What to do: Send back the records exactly as written, with no images.

Records from a data source
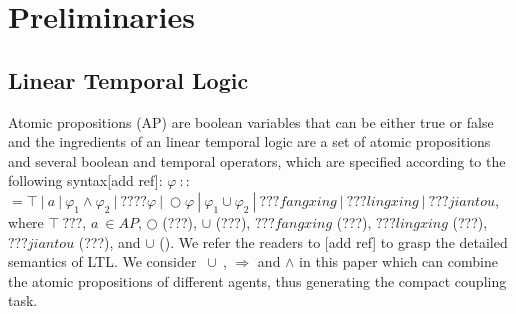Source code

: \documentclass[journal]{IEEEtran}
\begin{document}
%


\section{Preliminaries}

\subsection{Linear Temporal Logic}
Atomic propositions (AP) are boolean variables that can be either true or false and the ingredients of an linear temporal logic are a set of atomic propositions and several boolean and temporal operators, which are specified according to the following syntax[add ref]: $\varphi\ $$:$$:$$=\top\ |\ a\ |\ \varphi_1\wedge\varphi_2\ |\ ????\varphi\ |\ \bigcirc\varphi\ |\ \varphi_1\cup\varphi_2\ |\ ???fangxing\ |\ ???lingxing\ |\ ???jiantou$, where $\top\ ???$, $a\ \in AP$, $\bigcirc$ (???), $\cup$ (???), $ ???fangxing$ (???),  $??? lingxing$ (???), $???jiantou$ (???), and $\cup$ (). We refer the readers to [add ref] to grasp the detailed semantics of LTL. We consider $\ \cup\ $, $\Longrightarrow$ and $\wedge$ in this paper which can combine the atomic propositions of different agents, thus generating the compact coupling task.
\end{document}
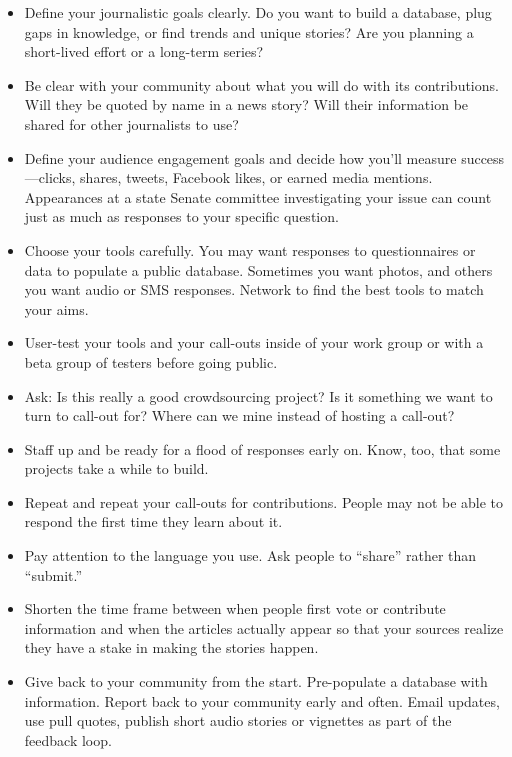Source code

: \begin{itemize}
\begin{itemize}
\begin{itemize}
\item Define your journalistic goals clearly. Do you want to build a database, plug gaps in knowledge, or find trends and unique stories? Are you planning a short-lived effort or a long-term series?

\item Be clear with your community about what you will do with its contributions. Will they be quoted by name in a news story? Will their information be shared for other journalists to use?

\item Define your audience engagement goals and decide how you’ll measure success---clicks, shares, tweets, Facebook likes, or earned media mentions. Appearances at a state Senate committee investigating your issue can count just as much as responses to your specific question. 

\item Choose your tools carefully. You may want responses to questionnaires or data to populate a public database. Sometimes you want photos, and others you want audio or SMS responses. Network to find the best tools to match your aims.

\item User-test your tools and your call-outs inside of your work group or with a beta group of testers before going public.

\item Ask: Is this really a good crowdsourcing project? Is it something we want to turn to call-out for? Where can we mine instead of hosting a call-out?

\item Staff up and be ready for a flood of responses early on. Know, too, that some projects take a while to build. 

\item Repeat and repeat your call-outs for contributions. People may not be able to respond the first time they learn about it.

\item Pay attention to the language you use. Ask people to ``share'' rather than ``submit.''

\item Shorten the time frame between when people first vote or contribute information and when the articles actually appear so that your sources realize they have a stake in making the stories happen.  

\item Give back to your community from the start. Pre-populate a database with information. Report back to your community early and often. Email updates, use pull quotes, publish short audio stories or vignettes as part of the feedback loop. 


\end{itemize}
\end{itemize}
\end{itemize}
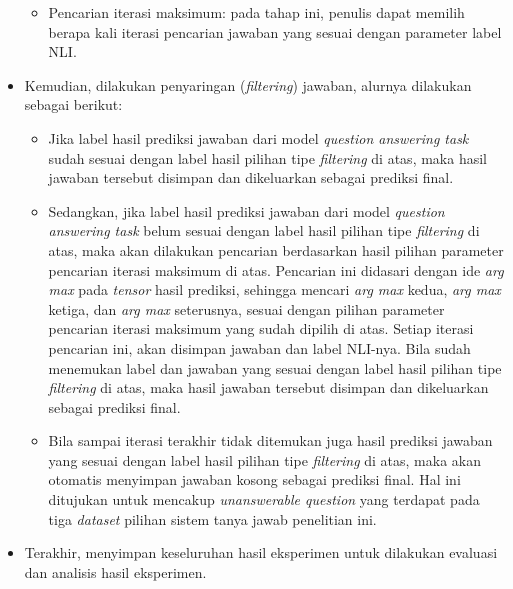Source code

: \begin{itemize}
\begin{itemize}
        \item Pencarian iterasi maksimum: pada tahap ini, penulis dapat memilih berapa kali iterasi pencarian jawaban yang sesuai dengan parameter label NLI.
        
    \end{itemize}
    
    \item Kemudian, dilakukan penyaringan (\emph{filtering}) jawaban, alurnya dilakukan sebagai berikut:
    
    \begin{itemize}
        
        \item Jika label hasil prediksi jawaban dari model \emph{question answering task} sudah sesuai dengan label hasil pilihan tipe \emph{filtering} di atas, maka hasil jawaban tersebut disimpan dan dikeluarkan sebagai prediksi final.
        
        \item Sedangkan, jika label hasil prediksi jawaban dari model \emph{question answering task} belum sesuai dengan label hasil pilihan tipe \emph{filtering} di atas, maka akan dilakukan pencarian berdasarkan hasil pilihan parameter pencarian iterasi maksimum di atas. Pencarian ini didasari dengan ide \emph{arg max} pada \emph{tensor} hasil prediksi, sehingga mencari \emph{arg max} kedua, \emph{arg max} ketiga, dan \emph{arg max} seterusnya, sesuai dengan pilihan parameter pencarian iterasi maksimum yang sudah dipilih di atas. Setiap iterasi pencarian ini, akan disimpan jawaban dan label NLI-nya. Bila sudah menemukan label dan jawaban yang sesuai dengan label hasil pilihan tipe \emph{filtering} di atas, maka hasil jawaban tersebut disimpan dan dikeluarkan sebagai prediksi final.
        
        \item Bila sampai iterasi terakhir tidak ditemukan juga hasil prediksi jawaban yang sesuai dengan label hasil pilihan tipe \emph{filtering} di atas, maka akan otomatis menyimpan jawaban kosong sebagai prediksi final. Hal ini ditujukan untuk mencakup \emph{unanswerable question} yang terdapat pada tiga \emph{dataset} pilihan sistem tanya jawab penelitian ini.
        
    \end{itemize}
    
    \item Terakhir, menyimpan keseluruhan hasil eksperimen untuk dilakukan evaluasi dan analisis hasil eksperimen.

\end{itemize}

Task output:
Source code

: \documentclass[journal]{IEEEtran}
\begin{document}
%


\section{Preliminaries}

\subsection{Linear Temporal Logic}
Atomic propositions (AP) are boolean variables that can be either true or false and the ingredients of an linear temporal logic are a set of atomic propositions and several boolean and temporal operators, which are specified according to the following syntax[add ref]: $\varphi\ $$:$$:$$=\top\ |\ a\ |\ \varphi_1\wedge\varphi_2\ |\ ????\varphi\ |\ \bigcirc\varphi\ |\ \varphi_1\cup\varphi_2\ |\ ???fangxing\ |\ ???lingxing\ |\ ???jiantou$, where $\top\ ???$, $a\ \in AP$, $\bigcirc$ (???), $\cup$ (???), $ ???fangxing$ (???),  $??? lingxing$ (???), $???jiantou$ (???), and $\cup$ (). We refer the readers to [add ref] to grasp the detailed semantics of LTL. We consider $\ \cup\ $, $\Longrightarrow$ and $\wedge$ in this paper which can combine the atomic propositions of different agents, thus generating the compact coupling task.
\end{document}
Source code

: \begin{itemize}
\begin{itemize}
\begin{itemize}
\item Define your journalistic goals clearly. Do you want to build a database, plug gaps in knowledge, or find trends and unique stories? Are you planning a short-lived effort or a long-term series?

\item Be clear with your community about what you will do with its contributions. Will they be quoted by name in a news story? Will their information be shared for other journalists to use?

\item Define your audience engagement goals and decide how you’ll measure success---clicks, shares, tweets, Facebook likes, or earned media mentions. Appearances at a state Senate committee investigating your issue can count just as much as responses to your specific question. 

\item Choose your tools carefully. You may want responses to questionnaires or data to populate a public database. Sometimes you want photos, and others you want audio or SMS responses. Network to find the best tools to match your aims.

\item User-test your tools and your call-outs inside of your work group or with a beta group of testers before going public.

\item Ask: Is this really a good crowdsourcing project? Is it something we want to turn to call-out for? Where can we mine instead of hosting a call-out?

\item Staff up and be ready for a flood of responses early on. Know, too, that some projects take a while to build. 

\item Repeat and repeat your call-outs for contributions. People may not be able to respond the first time they learn about it.

\item Pay attention to the language you use. Ask people to ``share'' rather than ``submit.''

\item Shorten the time frame between when people first vote or contribute information and when the articles actually appear so that your sources realize they have a stake in making the stories happen.  

\item Give back to your community from the start. Pre-populate a database with information. Report back to your community early and often. Email updates, use pull quotes, publish short audio stories or vignettes as part of the feedback loop. 


\end{itemize}
\end{itemize}
\end{itemize}
Source code

: \begin{itemize}
\begin{itemize}
        \item Pencarian iterasi maksimum: pada tahap ini, penulis dapat memilih berapa kali iterasi pencarian jawaban yang sesuai dengan parameter label NLI.
        
    \end{itemize}
    
    \item Kemudian, dilakukan penyaringan (\emph{filtering}) jawaban, alurnya dilakukan sebagai berikut:
    
    \begin{itemize}
        
        \item Jika label hasil prediksi jawaban dari model \emph{question answering task} sudah sesuai dengan label hasil pilihan tipe \emph{filtering} di atas, maka hasil jawaban tersebut disimpan dan dikeluarkan sebagai prediksi final.
        
        \item Sedangkan, jika label hasil prediksi jawaban dari model \emph{question answering task} belum sesuai dengan label hasil pilihan tipe \emph{filtering} di atas, maka akan dilakukan pencarian berdasarkan hasil pilihan parameter pencarian iterasi maksimum di atas. Pencarian ini didasari dengan ide \emph{arg max} pada \emph{tensor} hasil prediksi, sehingga mencari \emph{arg max} kedua, \emph{arg max} ketiga, dan \emph{arg max} seterusnya, sesuai dengan pilihan parameter pencarian iterasi maksimum yang sudah dipilih di atas. Setiap iterasi pencarian ini, akan disimpan jawaban dan label NLI-nya. Bila sudah menemukan label dan jawaban yang sesuai dengan label hasil pilihan tipe \emph{filtering} di atas, maka hasil jawaban tersebut disimpan dan dikeluarkan sebagai prediksi final.
        
        \item Bila sampai iterasi terakhir tidak ditemukan juga hasil prediksi jawaban yang sesuai dengan label hasil pilihan tipe \emph{filtering} di atas, maka akan otomatis menyimpan jawaban kosong sebagai prediksi final. Hal ini ditujukan untuk mencakup \emph{unanswerable question} yang terdapat pada tiga \emph{dataset} pilihan sistem tanya jawab penelitian ini.
        
    \end{itemize}
    
    \item Terakhir, menyimpan keseluruhan hasil eksperimen untuk dilakukan evaluasi dan analisis hasil eksperimen.

\end{itemize}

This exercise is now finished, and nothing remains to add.